== What is expected ==
Report the lines of the material that carry the string "hinzugefügt".

[Given records Boundary: Start]

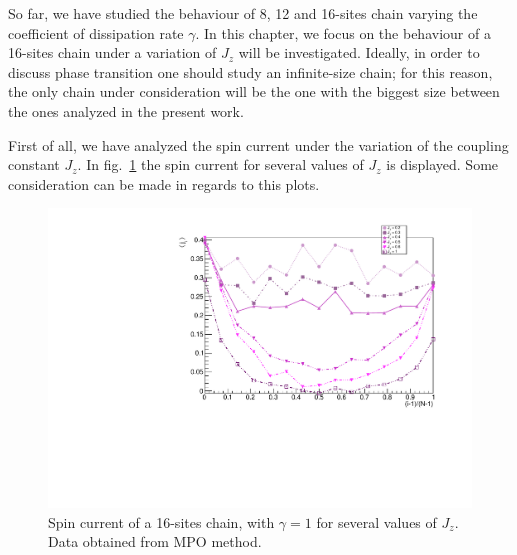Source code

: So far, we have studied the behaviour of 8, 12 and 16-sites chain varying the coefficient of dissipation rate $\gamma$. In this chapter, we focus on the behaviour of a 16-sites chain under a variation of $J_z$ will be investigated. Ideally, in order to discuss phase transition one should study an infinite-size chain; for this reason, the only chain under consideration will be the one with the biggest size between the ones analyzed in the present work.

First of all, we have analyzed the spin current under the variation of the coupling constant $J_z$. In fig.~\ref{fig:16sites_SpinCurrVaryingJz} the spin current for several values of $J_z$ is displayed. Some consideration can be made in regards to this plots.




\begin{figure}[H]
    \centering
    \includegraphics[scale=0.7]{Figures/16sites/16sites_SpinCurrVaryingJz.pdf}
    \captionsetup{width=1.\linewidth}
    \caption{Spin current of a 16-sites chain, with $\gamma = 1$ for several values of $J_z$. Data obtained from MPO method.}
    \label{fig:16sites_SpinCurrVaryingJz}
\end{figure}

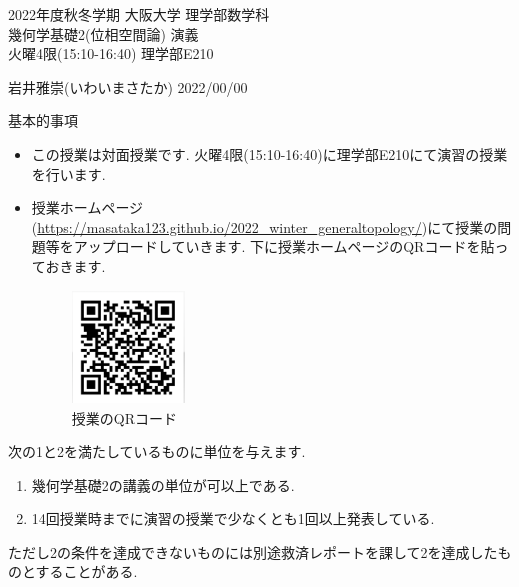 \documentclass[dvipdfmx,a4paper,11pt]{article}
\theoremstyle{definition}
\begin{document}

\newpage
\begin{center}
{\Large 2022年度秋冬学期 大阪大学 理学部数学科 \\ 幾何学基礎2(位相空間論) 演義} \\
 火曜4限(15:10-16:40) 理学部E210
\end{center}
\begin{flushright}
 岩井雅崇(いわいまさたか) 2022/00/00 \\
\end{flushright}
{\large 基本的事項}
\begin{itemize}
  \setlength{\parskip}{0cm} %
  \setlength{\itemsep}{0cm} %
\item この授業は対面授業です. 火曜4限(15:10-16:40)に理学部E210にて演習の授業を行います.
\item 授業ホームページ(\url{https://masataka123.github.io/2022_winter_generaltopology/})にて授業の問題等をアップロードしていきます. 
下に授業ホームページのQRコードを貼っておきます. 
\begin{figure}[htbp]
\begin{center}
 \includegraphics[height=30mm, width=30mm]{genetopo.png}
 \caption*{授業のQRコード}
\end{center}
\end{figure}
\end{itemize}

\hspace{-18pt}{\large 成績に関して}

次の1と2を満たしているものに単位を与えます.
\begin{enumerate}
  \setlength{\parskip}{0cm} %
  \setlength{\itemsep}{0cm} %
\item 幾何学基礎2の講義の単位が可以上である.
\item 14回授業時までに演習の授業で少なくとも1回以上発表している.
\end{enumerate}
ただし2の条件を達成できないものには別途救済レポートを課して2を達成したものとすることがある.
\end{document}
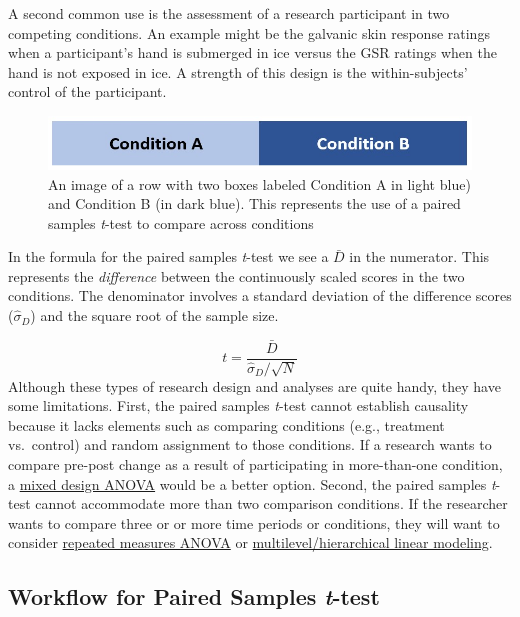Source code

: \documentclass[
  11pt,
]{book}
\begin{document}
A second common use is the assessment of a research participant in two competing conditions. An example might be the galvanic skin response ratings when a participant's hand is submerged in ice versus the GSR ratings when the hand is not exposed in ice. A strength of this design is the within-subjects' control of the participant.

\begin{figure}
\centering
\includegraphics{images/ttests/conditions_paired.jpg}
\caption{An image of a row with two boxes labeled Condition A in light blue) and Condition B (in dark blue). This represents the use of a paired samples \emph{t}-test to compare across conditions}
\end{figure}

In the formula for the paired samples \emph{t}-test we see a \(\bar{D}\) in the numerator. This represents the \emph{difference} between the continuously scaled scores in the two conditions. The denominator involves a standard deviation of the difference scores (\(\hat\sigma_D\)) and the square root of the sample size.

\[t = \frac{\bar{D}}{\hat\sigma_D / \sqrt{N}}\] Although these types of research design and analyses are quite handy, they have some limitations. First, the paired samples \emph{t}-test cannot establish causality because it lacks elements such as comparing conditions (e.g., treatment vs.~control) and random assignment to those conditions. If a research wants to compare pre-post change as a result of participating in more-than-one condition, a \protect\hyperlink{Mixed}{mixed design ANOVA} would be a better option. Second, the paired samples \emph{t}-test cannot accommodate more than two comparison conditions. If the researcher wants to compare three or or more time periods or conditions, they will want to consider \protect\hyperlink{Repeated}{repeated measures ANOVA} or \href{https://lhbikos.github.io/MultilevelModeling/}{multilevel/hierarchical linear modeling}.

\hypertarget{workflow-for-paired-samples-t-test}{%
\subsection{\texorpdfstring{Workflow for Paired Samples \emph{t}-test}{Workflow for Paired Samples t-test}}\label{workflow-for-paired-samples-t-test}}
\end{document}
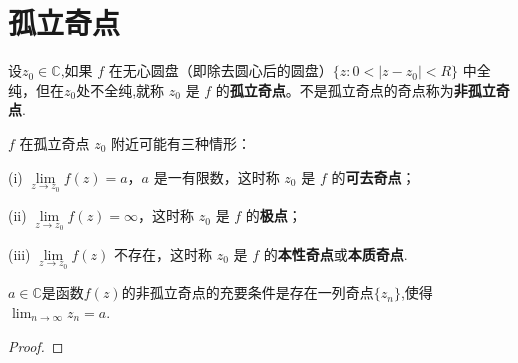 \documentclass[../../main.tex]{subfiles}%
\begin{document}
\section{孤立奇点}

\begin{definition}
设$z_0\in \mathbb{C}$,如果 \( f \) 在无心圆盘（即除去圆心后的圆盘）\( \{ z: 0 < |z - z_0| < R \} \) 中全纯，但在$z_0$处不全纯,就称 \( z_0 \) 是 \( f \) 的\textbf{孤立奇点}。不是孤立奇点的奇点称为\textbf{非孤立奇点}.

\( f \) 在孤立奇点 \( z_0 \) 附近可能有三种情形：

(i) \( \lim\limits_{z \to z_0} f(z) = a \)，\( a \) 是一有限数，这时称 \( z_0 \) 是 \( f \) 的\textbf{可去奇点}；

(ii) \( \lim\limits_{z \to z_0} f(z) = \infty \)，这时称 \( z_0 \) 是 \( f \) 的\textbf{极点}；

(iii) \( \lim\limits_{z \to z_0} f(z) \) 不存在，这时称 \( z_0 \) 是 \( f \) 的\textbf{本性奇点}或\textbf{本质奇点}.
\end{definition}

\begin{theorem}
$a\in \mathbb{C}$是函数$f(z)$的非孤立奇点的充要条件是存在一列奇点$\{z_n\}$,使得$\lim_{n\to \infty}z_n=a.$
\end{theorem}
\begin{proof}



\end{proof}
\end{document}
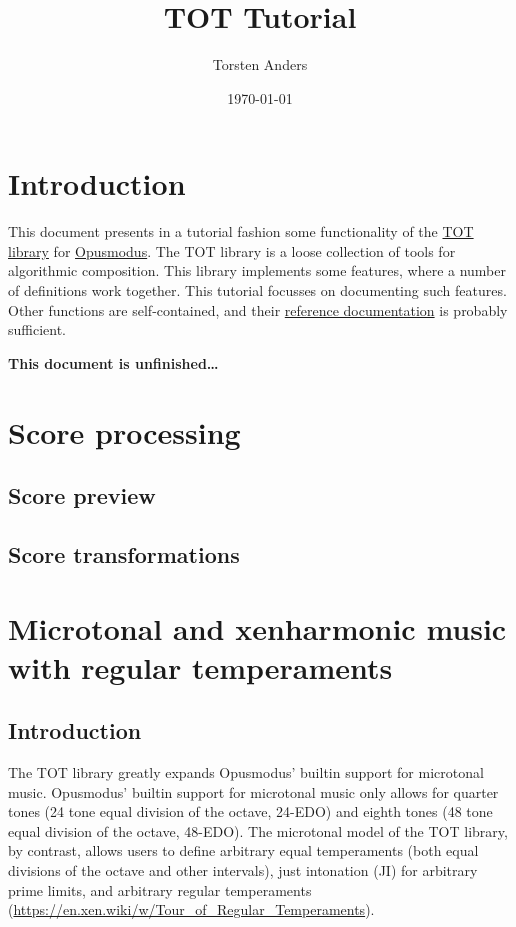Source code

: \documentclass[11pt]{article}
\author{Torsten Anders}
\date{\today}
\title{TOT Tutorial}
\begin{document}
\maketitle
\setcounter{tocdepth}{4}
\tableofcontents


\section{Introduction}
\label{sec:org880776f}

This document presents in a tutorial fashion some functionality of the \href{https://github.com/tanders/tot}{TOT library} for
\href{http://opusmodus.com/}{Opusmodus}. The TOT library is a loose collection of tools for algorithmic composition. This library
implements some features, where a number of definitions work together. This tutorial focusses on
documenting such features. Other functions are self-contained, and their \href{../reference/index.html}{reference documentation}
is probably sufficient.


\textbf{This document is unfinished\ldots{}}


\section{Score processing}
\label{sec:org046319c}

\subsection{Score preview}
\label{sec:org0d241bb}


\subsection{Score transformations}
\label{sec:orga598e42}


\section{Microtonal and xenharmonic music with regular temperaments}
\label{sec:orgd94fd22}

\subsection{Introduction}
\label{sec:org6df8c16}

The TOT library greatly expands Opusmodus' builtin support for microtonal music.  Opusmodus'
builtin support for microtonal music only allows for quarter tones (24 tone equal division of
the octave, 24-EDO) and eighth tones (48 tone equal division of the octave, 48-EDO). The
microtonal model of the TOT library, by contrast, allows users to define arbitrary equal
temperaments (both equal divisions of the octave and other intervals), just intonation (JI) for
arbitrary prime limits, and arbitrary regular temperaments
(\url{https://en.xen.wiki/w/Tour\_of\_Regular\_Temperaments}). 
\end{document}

[Given records Boundary: End]
[Given records Boundary: Start]

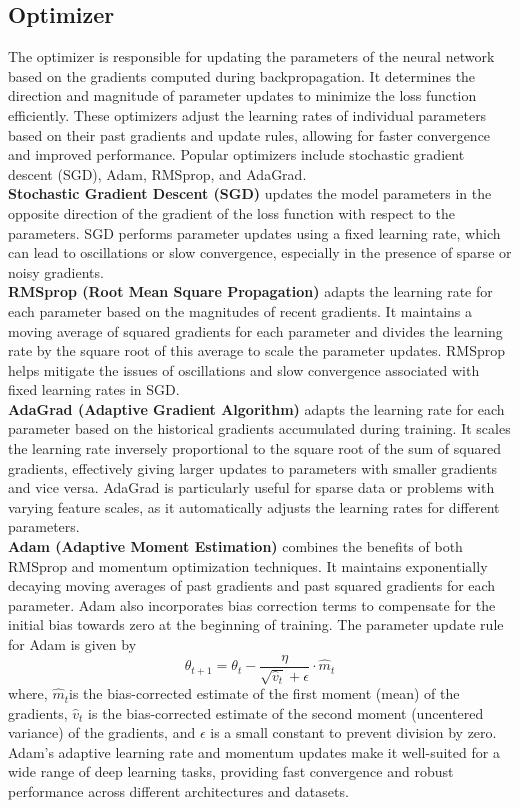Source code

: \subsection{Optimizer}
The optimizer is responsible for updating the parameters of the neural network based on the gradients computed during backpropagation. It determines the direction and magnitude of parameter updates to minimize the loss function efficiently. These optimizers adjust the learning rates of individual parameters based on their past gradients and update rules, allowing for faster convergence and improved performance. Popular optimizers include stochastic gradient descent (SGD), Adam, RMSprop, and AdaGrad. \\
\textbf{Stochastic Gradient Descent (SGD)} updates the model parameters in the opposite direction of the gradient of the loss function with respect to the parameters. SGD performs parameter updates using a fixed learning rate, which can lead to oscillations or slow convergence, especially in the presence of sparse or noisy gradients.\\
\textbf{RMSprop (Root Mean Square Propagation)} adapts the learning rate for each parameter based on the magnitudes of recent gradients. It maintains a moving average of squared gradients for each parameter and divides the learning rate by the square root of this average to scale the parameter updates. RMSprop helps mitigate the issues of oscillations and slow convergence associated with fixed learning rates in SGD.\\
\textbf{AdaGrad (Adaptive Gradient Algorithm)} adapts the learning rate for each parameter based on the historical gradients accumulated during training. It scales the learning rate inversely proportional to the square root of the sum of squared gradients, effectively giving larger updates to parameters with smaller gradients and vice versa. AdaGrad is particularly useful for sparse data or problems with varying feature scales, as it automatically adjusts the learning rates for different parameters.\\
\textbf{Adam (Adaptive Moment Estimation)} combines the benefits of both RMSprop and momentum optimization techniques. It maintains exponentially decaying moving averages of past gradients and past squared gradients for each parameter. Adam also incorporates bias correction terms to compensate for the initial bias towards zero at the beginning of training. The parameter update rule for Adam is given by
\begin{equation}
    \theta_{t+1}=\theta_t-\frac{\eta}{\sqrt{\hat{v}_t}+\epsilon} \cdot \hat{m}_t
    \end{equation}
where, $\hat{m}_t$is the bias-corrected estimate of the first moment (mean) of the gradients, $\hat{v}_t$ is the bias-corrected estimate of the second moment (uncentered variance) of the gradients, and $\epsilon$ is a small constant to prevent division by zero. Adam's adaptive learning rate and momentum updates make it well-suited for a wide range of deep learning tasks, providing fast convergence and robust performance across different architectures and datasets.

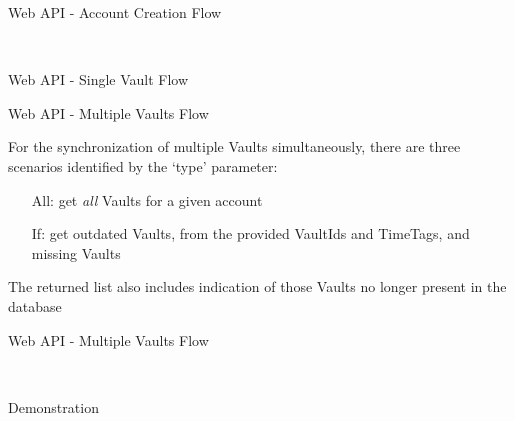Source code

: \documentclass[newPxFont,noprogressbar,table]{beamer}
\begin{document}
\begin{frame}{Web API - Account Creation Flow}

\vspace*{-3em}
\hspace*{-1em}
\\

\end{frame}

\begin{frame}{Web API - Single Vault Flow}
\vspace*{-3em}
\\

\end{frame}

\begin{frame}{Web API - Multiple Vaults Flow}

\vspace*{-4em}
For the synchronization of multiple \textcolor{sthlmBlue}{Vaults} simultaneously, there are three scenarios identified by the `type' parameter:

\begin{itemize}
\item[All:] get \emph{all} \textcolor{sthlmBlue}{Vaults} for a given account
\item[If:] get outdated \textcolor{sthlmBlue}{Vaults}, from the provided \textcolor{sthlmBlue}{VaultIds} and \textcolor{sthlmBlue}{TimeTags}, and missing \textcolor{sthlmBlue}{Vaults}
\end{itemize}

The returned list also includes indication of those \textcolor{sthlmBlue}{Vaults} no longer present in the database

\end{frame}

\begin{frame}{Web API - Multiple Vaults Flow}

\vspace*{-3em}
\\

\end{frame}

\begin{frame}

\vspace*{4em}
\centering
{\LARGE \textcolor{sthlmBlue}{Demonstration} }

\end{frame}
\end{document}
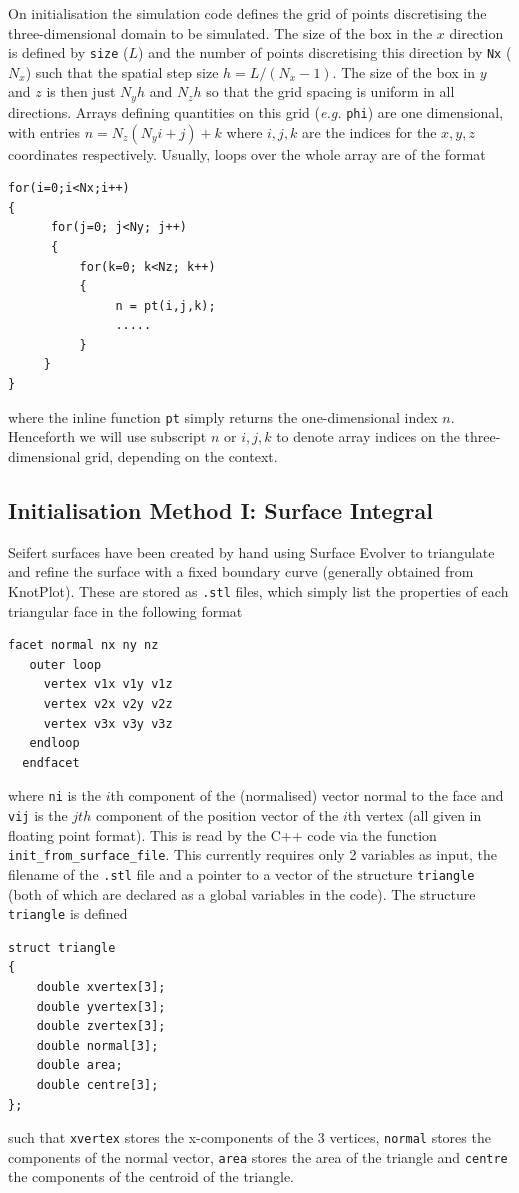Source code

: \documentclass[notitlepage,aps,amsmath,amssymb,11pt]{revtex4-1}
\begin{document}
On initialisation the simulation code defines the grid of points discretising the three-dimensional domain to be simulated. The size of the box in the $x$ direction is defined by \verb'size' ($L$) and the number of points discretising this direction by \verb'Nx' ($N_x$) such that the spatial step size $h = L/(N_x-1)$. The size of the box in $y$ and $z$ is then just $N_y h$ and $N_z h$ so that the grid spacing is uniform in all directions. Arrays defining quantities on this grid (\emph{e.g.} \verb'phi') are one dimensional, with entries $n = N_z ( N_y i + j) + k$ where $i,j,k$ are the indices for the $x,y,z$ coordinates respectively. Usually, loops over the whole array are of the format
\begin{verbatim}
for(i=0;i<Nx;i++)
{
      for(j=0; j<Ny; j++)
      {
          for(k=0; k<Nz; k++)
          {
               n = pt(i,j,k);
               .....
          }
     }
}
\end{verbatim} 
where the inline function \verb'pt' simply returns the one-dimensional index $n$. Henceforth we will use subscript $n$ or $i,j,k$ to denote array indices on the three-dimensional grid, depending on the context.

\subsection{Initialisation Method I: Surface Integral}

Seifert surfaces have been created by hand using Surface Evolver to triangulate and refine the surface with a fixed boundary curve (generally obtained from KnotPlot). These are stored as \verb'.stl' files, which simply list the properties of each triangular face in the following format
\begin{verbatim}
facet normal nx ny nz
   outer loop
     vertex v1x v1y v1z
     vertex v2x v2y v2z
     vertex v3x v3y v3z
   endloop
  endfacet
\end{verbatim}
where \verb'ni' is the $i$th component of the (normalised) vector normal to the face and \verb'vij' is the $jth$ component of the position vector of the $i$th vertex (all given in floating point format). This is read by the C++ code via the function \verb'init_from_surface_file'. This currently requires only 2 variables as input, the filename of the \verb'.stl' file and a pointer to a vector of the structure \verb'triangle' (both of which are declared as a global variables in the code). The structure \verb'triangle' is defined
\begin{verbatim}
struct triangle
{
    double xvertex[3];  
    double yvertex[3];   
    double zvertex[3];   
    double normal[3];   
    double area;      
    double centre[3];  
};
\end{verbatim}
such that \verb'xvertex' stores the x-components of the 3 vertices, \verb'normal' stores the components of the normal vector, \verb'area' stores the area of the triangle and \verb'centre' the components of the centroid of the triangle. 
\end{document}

[Given records Boundary: End]
[Given records Boundary: Start]

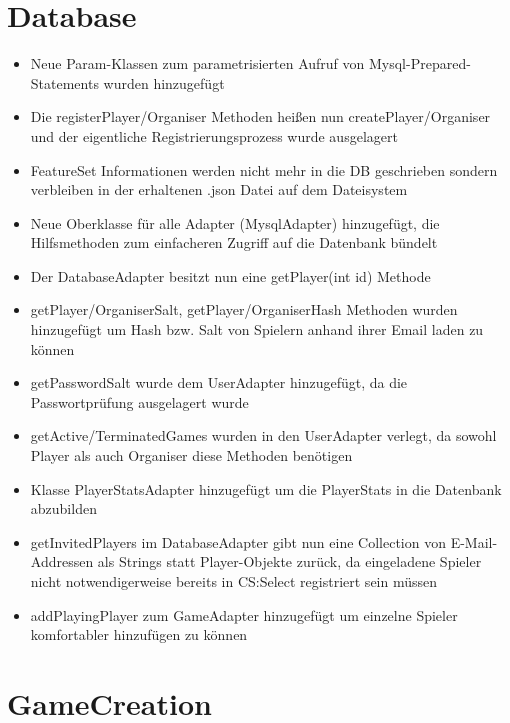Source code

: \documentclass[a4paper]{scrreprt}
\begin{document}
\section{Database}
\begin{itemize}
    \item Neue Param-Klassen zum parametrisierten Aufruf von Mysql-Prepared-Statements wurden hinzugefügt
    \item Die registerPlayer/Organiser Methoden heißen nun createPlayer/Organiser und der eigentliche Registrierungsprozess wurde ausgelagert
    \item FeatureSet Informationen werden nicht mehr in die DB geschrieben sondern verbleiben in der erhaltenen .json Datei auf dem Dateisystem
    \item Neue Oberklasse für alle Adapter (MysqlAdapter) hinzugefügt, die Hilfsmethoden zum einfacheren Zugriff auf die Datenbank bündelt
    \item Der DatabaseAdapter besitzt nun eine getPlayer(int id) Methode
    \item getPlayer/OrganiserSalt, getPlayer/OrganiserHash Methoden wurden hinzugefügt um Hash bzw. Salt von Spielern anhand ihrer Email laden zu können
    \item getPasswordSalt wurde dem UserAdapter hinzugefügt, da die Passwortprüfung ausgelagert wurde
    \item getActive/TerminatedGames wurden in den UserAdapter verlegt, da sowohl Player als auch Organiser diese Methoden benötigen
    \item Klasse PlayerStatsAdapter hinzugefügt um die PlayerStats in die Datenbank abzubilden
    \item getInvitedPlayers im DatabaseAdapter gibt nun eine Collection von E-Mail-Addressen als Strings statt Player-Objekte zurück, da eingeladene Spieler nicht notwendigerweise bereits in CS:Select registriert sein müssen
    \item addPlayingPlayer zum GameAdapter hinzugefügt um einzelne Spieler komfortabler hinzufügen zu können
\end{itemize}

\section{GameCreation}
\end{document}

[Given records Boundary: End]

== Completed exercise ==
    \item Neue Param-Klassen zum parametrisierten Aufruf von Mysql-Prepared-Statements wurden hinzugefügt
    \item Neue Oberklasse für alle Adapter (MysqlAdapter) hinzugefügt, die Hilfsmethoden zum einfacheren Zugriff auf die Datenbank bündelt
    \item getPlayer/OrganiserSalt, getPlayer/OrganiserHash Methoden wurden hinzugefügt um Hash bzw. Salt von Spielern anhand ihrer Email laden zu können
    \item getPasswordSalt wurde dem UserAdapter hinzugefügt, da die Passwortprüfung ausgelagert wurde
    \item Klasse PlayerStatsAdapter hinzugefügt um die PlayerStats in die Datenbank abzubilden
    \item addPlayingPlayer zum GameAdapter hinzugefügt um einzelne Spieler komfortabler hinzufügen zu können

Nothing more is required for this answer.